= BRIEF =
Every line in the records below between the one holding "use faster memory" and the one holding "## 3.4.0 (2020-04-28)", inclusive, is to be set down exactly; all other lines are to be left out.

(Saved entries)

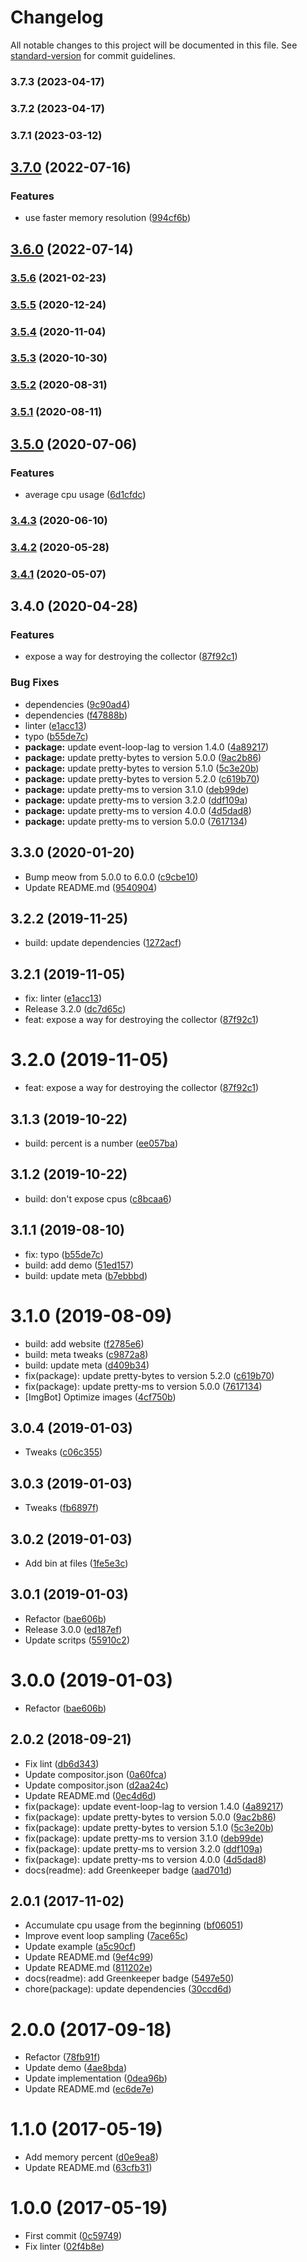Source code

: # Changelog

All notable changes to this project will be documented in this file. See [standard-version](https://github.com/conventional-changelog/standard-version) for commit guidelines.

### 3.7.3 (2023-04-17)

### 3.7.2 (2023-04-17)

### 3.7.1 (2023-03-12)

## [3.7.0](https://github.com/kikobeats/process-stats/compare/v3.6.0...v3.7.0) (2022-07-16)


### Features

* use faster memory resolution ([994cf6b](https://github.com/kikobeats/process-stats/commit/994cf6b90ec6c072ed75449754108b8c8c7ad171))

## [3.6.0](https://github.com/kikobeats/process-stats/compare/v3.5.6...v3.6.0) (2022-07-14)

### [3.5.6](https://github.com/kikobeats/process-stats/compare/v3.5.5...v3.5.6) (2021-02-23)

### [3.5.5](https://github.com/kikobeats/process-stats/compare/v3.5.4...v3.5.5) (2020-12-24)

### [3.5.4](https://github.com/kikobeats/process-stats/compare/v3.5.3...v3.5.4) (2020-11-04)

### [3.5.3](https://github.com/kikobeats/process-stats/compare/v3.5.2...v3.5.3) (2020-10-30)

### [3.5.2](https://github.com/kikobeats/process-stats/compare/v3.5.1...v3.5.2) (2020-08-31)

### [3.5.1](https://github.com/kikobeats/process-stats/compare/v3.5.0...v3.5.1) (2020-08-11)

## [3.5.0](https://github.com/kikobeats/process-stats/compare/v3.4.3...v3.5.0) (2020-07-06)


### Features

* average cpu usage ([6d1cfdc](https://github.com/kikobeats/process-stats/commit/6d1cfdcd97f4894deaa5876be5acdbf2f504b1e4))

### [3.4.3](https://github.com/kikobeats/process-stats/compare/v3.4.2...v3.4.3) (2020-06-10)

### [3.4.2](https://github.com/kikobeats/process-stats/compare/v3.4.1...v3.4.2) (2020-05-28)

### [3.4.1](https://github.com/kikobeats/process-stats/compare/v3.4.0...v3.4.1) (2020-05-07)

## 3.4.0 (2020-04-28)


### Features

* expose a way for destroying the collector ([87f92c1](https://github.com/kikobeats/process-stats/commit/87f92c1a5eee5c14be8c6dbd01073c21f07616e4))


### Bug Fixes

* dependencies ([9c90ad4](https://github.com/kikobeats/process-stats/commit/9c90ad482727c0cad4867b4a7d59b25aaf21f7ac))
* dependencies ([f47888b](https://github.com/kikobeats/process-stats/commit/f47888b697758fdc9b5477d3c8fcce32254ab363))
* linter ([e1acc13](https://github.com/kikobeats/process-stats/commit/e1acc13d1fdefcaeca6c6cb05f6789592a1a1c35))
* typo ([b55de7c](https://github.com/kikobeats/process-stats/commit/b55de7c86df1468a6cfa29940cfb3e4a10f303e5))
* **package:** update event-loop-lag to version 1.4.0 ([4a89217](https://github.com/kikobeats/process-stats/commit/4a892178324bec2b02bf37df29fe48680ca12722))
* **package:** update pretty-bytes to version 5.0.0 ([9ac2b86](https://github.com/kikobeats/process-stats/commit/9ac2b86b07c8fc57c063ecd7c428b452078a9e32))
* **package:** update pretty-bytes to version 5.1.0 ([5c3e20b](https://github.com/kikobeats/process-stats/commit/5c3e20b4e58d247e491839237f77e5cd525d3057))
* **package:** update pretty-bytes to version 5.2.0 ([c619b70](https://github.com/kikobeats/process-stats/commit/c619b70cc3ae5bb049f07795321015ac39a13213))
* **package:** update pretty-ms to version 3.1.0 ([deb99de](https://github.com/kikobeats/process-stats/commit/deb99de2b02c710fe8d29e194fe39fa561363192))
* **package:** update pretty-ms to version 3.2.0 ([ddf109a](https://github.com/kikobeats/process-stats/commit/ddf109aa32c665f52e8dcefc7102fa436c69e473))
* **package:** update pretty-ms to version 4.0.0 ([4d5dad8](https://github.com/kikobeats/process-stats/commit/4d5dad8c88db6552c37bfbae8ace576ff00eb0d5))
* **package:** update pretty-ms to version 5.0.0 ([7617134](https://github.com/kikobeats/process-stats/commit/7617134dd09092a06b1551b592adfd8734a958fd))

## 3.3.0 (2020-01-20)

* Bump meow from 5.0.0 to 6.0.0 ([c9cbe10](https://github.com/kikobeats/process-stats/commit/c9cbe10))
* Update README.md ([9540904](https://github.com/kikobeats/process-stats/commit/9540904))



<a name="3.2.2"></a>
## 3.2.2 (2019-11-25)

* build: update dependencies ([1272acf](https://github.com/kikobeats/process-stats/commit/1272acf))



<a name="3.2.1"></a>
## 3.2.1 (2019-11-05)

* fix: linter ([e1acc13](https://github.com/kikobeats/process-stats/commit/e1acc13))
* Release 3.2.0 ([dc7d65c](https://github.com/kikobeats/process-stats/commit/dc7d65c))
* feat: expose a way for destroying the collector ([87f92c1](https://github.com/kikobeats/process-stats/commit/87f92c1))



<a name="3.2.0"></a>
# 3.2.0 (2019-11-05)

* feat: expose a way for destroying the collector ([87f92c1](https://github.com/kikobeats/process-stats/commit/87f92c1))



<a name="3.1.3"></a>
## 3.1.3 (2019-10-22)

* build: percent is a number ([ee057ba](https://github.com/kikobeats/process-stats/commit/ee057ba))



<a name="3.1.2"></a>
## 3.1.2 (2019-10-22)

* build: don't expose cpus ([c8bcaa6](https://github.com/kikobeats/process-stats/commit/c8bcaa6))



<a name="3.1.1"></a>
## 3.1.1 (2019-08-10)

* fix: typo ([b55de7c](https://github.com/kikobeats/process-stats/commit/b55de7c))
* build: add demo ([51ed157](https://github.com/kikobeats/process-stats/commit/51ed157))
* build: update meta ([b7ebbbd](https://github.com/kikobeats/process-stats/commit/b7ebbbd))



<a name="3.1.0"></a>
# 3.1.0 (2019-08-09)

* build: add website ([f2785e6](https://github.com/kikobeats/process-stats/commit/f2785e6))
* build: meta tweaks ([c9872a8](https://github.com/kikobeats/process-stats/commit/c9872a8))
* build: update meta ([d409b34](https://github.com/kikobeats/process-stats/commit/d409b34))
* fix(package): update pretty-bytes to version 5.2.0 ([c619b70](https://github.com/kikobeats/process-stats/commit/c619b70))
* fix(package): update pretty-ms to version 5.0.0 ([7617134](https://github.com/kikobeats/process-stats/commit/7617134))
* [ImgBot] Optimize images ([4cf750b](https://github.com/kikobeats/process-stats/commit/4cf750b))



<a name="3.0.4"></a>
## 3.0.4 (2019-01-03)

* Tweaks ([c06c355](https://github.com/kikobeats/process-stats/commit/c06c355))



<a name="3.0.3"></a>
## 3.0.3 (2019-01-03)

* Tweaks ([fb6897f](https://github.com/kikobeats/process-stats/commit/fb6897f))



<a name="3.0.2"></a>
## 3.0.2 (2019-01-03)

* Add bin at files ([1fe5e3c](https://github.com/kikobeats/process-stats/commit/1fe5e3c))



<a name="3.0.1"></a>
## 3.0.1 (2019-01-03)

* Refactor ([bae606b](https://github.com/kikobeats/process-stats/commit/bae606b))
* Release 3.0.0 ([ed187ef](https://github.com/kikobeats/process-stats/commit/ed187ef))
* Update scritps ([55910c2](https://github.com/kikobeats/process-stats/commit/55910c2))



<a name="3.0.0"></a>
# 3.0.0 (2019-01-03)

* Refactor ([bae606b](https://github.com/kikobeats/process-stats/commit/bae606b))



<a name="2.0.2"></a>
## 2.0.2 (2018-09-21)

* Fix lint ([db6d343](https://github.com/kikobeats/process-stats/commit/db6d343))
* Update compositor.json ([0a60fca](https://github.com/kikobeats/process-stats/commit/0a60fca))
* Update compositor.json ([d2aa24c](https://github.com/kikobeats/process-stats/commit/d2aa24c))
* Update README.md ([0ec4d6d](https://github.com/kikobeats/process-stats/commit/0ec4d6d))
* fix(package): update event-loop-lag to version 1.4.0 ([4a89217](https://github.com/kikobeats/process-stats/commit/4a89217))
* fix(package): update pretty-bytes to version 5.0.0 ([9ac2b86](https://github.com/kikobeats/process-stats/commit/9ac2b86))
* fix(package): update pretty-bytes to version 5.1.0 ([5c3e20b](https://github.com/kikobeats/process-stats/commit/5c3e20b))
* fix(package): update pretty-ms to version 3.1.0 ([deb99de](https://github.com/kikobeats/process-stats/commit/deb99de))
* fix(package): update pretty-ms to version 3.2.0 ([ddf109a](https://github.com/kikobeats/process-stats/commit/ddf109a))
* fix(package): update pretty-ms to version 4.0.0 ([4d5dad8](https://github.com/kikobeats/process-stats/commit/4d5dad8))
* docs(readme): add Greenkeeper badge ([aad701d](https://github.com/kikobeats/process-stats/commit/aad701d))



<a name="2.0.1"></a>
## 2.0.1 (2017-11-02)

* Accumulate cpu usage from the beginning ([bf06051](https://github.com/kikobeats/process-stats/commit/bf06051))
* Improve event loop sampling ([7ace65c](https://github.com/kikobeats/process-stats/commit/7ace65c))
* Update example ([a5c90cf](https://github.com/kikobeats/process-stats/commit/a5c90cf))
* Update README.md ([9ef4c99](https://github.com/kikobeats/process-stats/commit/9ef4c99))
* Update README.md ([811202e](https://github.com/kikobeats/process-stats/commit/811202e))
* docs(readme): add Greenkeeper badge ([5497e50](https://github.com/kikobeats/process-stats/commit/5497e50))
* chore(package): update dependencies ([30ccd6d](https://github.com/kikobeats/process-stats/commit/30ccd6d))



<a name="2.0.0"></a>
# 2.0.0 (2017-09-18)

* Refactor ([78fb91f](https://github.com/kikobeats/process-stats/commit/78fb91f))
* Update demo ([4ae8bda](https://github.com/kikobeats/process-stats/commit/4ae8bda))
* Update implementation ([0dea96b](https://github.com/kikobeats/process-stats/commit/0dea96b))
* Update README.md ([ec6de7e](https://github.com/kikobeats/process-stats/commit/ec6de7e))



<a name="1.1.0"></a>
# 1.1.0 (2017-05-19)

* Add memory percent ([d0e9ea8](https://github.com/kikobeats/process-stats/commit/d0e9ea8))
* Update README.md ([63cfb31](https://github.com/kikobeats/process-stats/commit/63cfb31))



<a name="1.0.0"></a>
# 1.0.0 (2017-05-19)

* First commit ([0c59749](https://github.com/kikobeats/process-stats/commit/0c59749))
* Fix linter ([02f4b8e](https://github.com/kikobeats/process-stats/commit/02f4b8e))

= ANSWER BOX =
* use faster memory resolution ([994cf6b](https://github.com/kikobeats/process-stats/commit/994cf6b90ec6c072ed75449754108b8c8c7ad171))

## [3.6.0](https://github.com/kikobeats/process-stats/compare/v3.5.6...v3.6.0) (2022-07-14)

### [3.5.6](https://github.com/kikobeats/process-stats/compare/v3.5.5...v3.5.6) (2021-02-23)

### [3.5.5](https://github.com/kikobeats/process-stats/compare/v3.5.4...v3.5.5) (2020-12-24)

### [3.5.4](https://github.com/kikobeats/process-stats/compare/v3.5.3...v3.5.4) (2020-11-04)

### [3.5.3](https://github.com/kikobeats/process-stats/compare/v3.5.2...v3.5.3) (2020-10-30)

### [3.5.2](https://github.com/kikobeats/process-stats/compare/v3.5.1...v3.5.2) (2020-08-31)

### [3.5.1](https://github.com/kikobeats/process-stats/compare/v3.5.0...v3.5.1) (2020-08-11)

## [3.5.0](https://github.com/kikobeats/process-stats/compare/v3.4.3...v3.5.0) (2020-07-06)


### Features

* average cpu usage ([6d1cfdc](https://github.com/kikobeats/process-stats/commit/6d1cfdcd97f4894deaa5876be5acdbf2f504b1e4))

### [3.4.3](https://github.com/kikobeats/process-stats/compare/v3.4.2...v3.4.3) (2020-06-10)

### [3.4.2](https://github.com/kikobeats/process-stats/compare/v3.4.1...v3.4.2) (2020-05-28)

### [3.4.1](https://github.com/kikobeats/process-stats/compare/v3.4.0...v3.4.1) (2020-05-07)

## 3.4.0 (2020-04-28)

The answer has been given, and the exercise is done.